# Gentle introduction to social networks in Python

### Prof. Jose Manuel MAGALLANES.
* Professor at Pontificia Universidad Católica del Peru
* Senior Data Scientist at eScience Institute, University of Washington

_______


## CONTENTS:

### 1. Network from dataframes


These data frames have been previously prepared, based on the data from [50 influential people in Seattle tech to follow on Twitter](https://www.builtinseattle.com/2018/08/06/50-seattle-tech-twitter-accounts-to-follow). The file can be seen [here](https://docs.google.com/spreadsheets/d/e/2PACX-1vTpWvtfphnO9eRYwmEyxVAxxo1KEsdpK6sK6q5uhJn5x2QtB-eGiso8ibpF16NaHAers4wDIHkvBo64/pubhtml), and includes 3 sheets:

* Network as two columns representing edges.
* Network as adjacency matrix.
* Attributes of the Network nodes.

In [1]:
fileLink='https://github.com/eScience-UW/gentleIntro_networks/raw/main/data/seattleTop.xlsx'

import pandas as pd

edges=pd.read_excel(io=fileLink,sheet_name="edges")
adjacency=pd.read_excel(io=fileLink,sheet_name="adjacency",index_col=0)# index_col!
attributes=pd.read_excel(io=fileLink,sheet_name="attributes")

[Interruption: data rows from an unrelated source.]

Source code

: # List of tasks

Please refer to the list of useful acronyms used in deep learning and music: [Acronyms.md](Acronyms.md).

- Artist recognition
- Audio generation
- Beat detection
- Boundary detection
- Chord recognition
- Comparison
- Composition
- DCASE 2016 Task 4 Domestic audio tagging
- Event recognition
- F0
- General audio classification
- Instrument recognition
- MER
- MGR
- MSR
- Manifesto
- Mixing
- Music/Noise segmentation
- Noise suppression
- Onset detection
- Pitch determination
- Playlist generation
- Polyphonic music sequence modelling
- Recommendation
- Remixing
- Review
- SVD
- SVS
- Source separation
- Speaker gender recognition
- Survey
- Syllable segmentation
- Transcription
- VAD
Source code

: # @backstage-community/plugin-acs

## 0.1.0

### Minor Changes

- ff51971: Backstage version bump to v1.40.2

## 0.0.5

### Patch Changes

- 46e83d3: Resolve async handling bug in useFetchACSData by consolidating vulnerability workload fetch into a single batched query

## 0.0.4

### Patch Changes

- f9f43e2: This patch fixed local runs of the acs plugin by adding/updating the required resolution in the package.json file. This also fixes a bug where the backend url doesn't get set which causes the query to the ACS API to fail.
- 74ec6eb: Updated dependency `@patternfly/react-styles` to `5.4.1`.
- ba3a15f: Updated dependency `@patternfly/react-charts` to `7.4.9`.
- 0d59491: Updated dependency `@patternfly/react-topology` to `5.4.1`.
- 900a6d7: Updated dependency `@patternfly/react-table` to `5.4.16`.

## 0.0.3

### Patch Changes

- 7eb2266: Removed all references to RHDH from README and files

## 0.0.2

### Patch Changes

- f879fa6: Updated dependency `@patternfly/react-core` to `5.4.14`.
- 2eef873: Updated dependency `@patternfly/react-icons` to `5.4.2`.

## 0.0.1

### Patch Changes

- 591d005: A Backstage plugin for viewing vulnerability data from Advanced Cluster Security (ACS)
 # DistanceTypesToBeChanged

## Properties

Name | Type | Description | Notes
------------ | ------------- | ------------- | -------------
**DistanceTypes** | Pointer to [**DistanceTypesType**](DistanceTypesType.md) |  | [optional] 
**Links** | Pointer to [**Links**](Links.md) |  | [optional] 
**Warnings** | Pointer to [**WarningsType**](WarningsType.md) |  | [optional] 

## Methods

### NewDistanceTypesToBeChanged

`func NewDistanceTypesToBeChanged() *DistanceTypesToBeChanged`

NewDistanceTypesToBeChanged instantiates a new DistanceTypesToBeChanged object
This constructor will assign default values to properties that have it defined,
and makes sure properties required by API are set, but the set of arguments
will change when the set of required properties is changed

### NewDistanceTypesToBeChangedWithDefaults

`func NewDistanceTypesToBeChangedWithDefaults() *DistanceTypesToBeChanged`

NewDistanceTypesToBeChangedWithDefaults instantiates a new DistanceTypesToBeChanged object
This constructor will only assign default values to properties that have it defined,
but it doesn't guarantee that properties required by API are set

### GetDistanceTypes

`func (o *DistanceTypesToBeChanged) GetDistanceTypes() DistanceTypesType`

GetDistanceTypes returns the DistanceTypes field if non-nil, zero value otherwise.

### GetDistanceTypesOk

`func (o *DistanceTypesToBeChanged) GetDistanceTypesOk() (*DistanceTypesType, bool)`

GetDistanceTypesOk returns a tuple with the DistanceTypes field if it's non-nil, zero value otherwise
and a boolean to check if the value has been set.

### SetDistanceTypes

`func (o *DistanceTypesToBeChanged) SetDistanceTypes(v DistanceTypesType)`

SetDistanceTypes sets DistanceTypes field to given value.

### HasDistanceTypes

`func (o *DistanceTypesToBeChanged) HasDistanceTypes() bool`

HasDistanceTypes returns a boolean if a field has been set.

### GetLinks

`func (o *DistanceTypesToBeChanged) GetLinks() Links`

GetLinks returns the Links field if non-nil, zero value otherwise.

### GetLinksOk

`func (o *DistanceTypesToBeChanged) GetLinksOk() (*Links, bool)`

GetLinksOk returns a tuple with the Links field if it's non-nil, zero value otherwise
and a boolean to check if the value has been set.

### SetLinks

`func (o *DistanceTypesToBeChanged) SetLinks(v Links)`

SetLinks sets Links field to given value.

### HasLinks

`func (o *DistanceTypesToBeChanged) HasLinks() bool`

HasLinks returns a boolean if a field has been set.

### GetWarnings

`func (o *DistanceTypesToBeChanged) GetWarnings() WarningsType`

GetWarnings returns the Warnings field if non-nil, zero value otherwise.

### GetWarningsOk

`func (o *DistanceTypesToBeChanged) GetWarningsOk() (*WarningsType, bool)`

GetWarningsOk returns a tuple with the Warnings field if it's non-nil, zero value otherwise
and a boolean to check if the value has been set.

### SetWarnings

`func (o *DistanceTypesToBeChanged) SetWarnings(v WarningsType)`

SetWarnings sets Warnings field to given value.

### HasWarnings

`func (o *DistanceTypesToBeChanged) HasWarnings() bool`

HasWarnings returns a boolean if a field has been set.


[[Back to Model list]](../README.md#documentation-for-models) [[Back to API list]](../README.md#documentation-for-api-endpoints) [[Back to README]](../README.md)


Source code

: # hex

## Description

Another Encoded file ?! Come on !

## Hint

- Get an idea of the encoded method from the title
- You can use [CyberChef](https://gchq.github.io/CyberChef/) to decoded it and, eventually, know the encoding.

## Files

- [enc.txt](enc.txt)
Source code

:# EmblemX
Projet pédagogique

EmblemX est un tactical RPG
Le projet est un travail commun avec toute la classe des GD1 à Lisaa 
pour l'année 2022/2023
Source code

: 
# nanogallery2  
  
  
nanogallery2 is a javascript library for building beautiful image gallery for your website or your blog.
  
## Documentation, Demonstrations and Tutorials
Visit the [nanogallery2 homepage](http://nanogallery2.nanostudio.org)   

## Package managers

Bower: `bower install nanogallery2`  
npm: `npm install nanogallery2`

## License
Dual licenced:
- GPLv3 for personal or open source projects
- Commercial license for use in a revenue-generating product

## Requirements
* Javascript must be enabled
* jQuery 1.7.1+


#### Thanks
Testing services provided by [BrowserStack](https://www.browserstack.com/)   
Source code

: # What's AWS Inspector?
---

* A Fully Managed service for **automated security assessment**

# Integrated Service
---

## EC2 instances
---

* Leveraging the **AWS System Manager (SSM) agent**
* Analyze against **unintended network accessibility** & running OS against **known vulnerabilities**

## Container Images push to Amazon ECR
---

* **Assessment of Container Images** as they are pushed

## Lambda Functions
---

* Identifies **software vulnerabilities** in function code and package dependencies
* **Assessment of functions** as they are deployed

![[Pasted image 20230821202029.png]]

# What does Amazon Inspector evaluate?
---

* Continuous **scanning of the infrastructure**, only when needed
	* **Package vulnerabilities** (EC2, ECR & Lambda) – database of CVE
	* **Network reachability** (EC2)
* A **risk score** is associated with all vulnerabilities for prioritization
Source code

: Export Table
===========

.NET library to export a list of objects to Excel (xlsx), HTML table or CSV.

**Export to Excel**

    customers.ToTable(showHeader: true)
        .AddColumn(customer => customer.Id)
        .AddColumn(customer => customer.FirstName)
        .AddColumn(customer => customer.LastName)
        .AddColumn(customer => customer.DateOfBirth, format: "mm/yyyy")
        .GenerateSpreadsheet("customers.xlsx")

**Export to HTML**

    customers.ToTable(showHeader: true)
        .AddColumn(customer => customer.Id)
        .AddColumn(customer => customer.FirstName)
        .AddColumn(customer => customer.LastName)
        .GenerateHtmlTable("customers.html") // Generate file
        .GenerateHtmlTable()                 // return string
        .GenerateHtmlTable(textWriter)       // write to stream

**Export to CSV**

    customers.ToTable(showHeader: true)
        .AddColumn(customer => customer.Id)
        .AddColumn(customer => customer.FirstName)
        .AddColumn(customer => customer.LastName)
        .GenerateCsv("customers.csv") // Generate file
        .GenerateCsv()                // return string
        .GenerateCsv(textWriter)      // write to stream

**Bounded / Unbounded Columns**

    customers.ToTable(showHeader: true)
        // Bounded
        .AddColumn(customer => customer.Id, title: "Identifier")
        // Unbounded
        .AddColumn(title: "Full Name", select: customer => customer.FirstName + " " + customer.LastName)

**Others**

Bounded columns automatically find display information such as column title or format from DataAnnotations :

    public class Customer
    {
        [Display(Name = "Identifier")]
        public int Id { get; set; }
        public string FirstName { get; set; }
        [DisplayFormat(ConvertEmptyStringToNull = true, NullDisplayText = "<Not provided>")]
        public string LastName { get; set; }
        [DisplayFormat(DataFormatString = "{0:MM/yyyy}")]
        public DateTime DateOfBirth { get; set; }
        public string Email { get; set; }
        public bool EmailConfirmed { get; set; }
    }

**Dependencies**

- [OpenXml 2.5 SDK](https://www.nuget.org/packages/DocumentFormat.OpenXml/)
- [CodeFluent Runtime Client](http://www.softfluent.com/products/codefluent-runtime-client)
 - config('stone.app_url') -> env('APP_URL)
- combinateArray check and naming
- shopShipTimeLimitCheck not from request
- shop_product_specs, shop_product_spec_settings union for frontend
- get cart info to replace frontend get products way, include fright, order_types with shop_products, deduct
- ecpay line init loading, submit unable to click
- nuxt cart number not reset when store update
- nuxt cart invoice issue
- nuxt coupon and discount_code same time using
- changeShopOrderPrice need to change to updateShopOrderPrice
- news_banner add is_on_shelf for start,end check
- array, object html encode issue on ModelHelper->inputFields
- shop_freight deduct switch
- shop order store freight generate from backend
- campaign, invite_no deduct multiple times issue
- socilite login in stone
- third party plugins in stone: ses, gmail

Use the previous dataframes to create the network:

* From the edges:

In [2]:
import networkx as net # package needed

EliteNet =net.from_pandas_edgelist(edges)

In [3]:
EliteNet,len(EliteNet.nodes),len(EliteNet.edges)

(<networkx.classes.graph.Graph at 0x1b25f298b50>, 46, 393)

* From the adjacency:

In [4]:
EliteNet = net.Graph(adjacency)

In [5]:
EliteNet,len(EliteNet.nodes),len(EliteNet.edges)

(<networkx.classes.graph.Graph at 0x1b262651e10>, 46, 393)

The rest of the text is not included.